▶ Task
If a line includes "definition", copy it out of the entries.
[Opening Data to use section]
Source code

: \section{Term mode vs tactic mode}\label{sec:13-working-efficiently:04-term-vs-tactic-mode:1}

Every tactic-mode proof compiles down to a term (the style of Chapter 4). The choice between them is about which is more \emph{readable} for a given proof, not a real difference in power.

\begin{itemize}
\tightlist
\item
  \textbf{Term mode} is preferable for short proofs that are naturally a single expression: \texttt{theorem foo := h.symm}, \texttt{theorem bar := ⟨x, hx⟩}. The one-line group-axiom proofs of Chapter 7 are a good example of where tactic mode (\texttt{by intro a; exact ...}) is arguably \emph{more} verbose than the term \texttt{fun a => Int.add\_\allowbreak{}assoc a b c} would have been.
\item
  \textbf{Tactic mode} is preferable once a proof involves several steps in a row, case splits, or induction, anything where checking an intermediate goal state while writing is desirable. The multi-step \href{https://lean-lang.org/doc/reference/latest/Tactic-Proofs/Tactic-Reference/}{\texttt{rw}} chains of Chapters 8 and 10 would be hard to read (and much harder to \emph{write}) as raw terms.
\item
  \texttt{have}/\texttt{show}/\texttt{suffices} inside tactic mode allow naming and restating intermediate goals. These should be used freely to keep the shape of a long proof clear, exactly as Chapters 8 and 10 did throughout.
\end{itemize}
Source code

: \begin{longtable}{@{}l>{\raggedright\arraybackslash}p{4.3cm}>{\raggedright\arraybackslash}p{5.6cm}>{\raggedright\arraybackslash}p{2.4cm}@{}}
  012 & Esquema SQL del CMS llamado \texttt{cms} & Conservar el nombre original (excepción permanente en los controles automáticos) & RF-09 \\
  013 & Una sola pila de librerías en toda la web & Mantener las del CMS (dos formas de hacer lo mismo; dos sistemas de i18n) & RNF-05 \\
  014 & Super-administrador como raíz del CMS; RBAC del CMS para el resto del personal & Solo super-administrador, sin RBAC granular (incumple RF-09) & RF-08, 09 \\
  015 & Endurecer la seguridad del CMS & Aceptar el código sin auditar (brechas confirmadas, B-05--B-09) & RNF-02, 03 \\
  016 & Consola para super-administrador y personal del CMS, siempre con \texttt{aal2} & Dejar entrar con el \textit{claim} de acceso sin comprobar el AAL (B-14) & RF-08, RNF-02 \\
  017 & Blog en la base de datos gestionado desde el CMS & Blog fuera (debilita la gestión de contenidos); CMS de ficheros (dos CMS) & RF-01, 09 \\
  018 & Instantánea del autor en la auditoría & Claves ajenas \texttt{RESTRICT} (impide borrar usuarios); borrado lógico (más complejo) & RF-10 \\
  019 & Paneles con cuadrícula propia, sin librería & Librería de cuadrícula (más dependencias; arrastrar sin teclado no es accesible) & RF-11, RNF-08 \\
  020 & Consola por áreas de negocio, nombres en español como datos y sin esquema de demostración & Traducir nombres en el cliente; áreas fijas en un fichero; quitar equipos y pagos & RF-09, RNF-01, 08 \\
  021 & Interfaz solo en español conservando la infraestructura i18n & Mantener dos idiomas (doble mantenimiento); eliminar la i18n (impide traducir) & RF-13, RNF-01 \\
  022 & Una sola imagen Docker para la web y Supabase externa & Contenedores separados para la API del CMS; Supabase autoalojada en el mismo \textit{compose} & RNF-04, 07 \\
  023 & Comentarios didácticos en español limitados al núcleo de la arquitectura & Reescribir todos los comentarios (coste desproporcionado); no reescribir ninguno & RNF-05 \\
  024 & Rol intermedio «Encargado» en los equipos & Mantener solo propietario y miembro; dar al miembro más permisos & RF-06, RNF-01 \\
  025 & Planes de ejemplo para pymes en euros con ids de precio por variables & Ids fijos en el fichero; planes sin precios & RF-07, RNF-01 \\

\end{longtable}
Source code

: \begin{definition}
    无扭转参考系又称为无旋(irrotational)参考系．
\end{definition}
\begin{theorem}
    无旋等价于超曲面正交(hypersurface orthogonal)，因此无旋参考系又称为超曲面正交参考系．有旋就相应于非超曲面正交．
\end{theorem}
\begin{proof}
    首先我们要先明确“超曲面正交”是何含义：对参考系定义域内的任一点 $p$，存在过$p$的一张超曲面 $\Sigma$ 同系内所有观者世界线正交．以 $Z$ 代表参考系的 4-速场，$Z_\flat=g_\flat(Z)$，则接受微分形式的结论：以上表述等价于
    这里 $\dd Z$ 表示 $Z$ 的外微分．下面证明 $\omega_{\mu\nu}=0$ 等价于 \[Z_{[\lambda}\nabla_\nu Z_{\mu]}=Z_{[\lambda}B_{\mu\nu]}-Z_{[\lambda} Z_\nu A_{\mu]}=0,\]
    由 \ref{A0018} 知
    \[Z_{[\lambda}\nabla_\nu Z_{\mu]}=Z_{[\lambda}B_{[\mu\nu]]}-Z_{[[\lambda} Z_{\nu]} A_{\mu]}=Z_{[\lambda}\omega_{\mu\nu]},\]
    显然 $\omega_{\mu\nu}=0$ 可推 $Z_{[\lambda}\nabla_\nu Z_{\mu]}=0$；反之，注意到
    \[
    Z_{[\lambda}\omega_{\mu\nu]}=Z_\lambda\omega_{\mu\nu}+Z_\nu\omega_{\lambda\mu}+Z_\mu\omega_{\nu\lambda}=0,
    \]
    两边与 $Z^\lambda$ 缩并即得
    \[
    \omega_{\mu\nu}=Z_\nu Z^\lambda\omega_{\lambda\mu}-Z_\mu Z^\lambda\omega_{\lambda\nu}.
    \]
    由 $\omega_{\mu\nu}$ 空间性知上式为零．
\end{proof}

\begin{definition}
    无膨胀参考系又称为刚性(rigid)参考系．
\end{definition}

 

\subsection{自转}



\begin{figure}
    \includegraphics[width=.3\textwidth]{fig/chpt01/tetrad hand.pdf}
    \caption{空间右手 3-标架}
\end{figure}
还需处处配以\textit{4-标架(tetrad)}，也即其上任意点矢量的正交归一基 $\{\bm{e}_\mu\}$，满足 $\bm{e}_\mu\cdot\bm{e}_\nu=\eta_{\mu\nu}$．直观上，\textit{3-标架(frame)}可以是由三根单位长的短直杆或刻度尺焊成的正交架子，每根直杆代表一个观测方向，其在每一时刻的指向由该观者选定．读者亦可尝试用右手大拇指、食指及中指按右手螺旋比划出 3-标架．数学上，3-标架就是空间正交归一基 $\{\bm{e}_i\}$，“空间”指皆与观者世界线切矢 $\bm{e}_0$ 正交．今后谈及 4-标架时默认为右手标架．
[Closing Data to use section]
▶ Output of the task
: \begin{definition}
\end{definition}
\begin{definition}
\end{definition}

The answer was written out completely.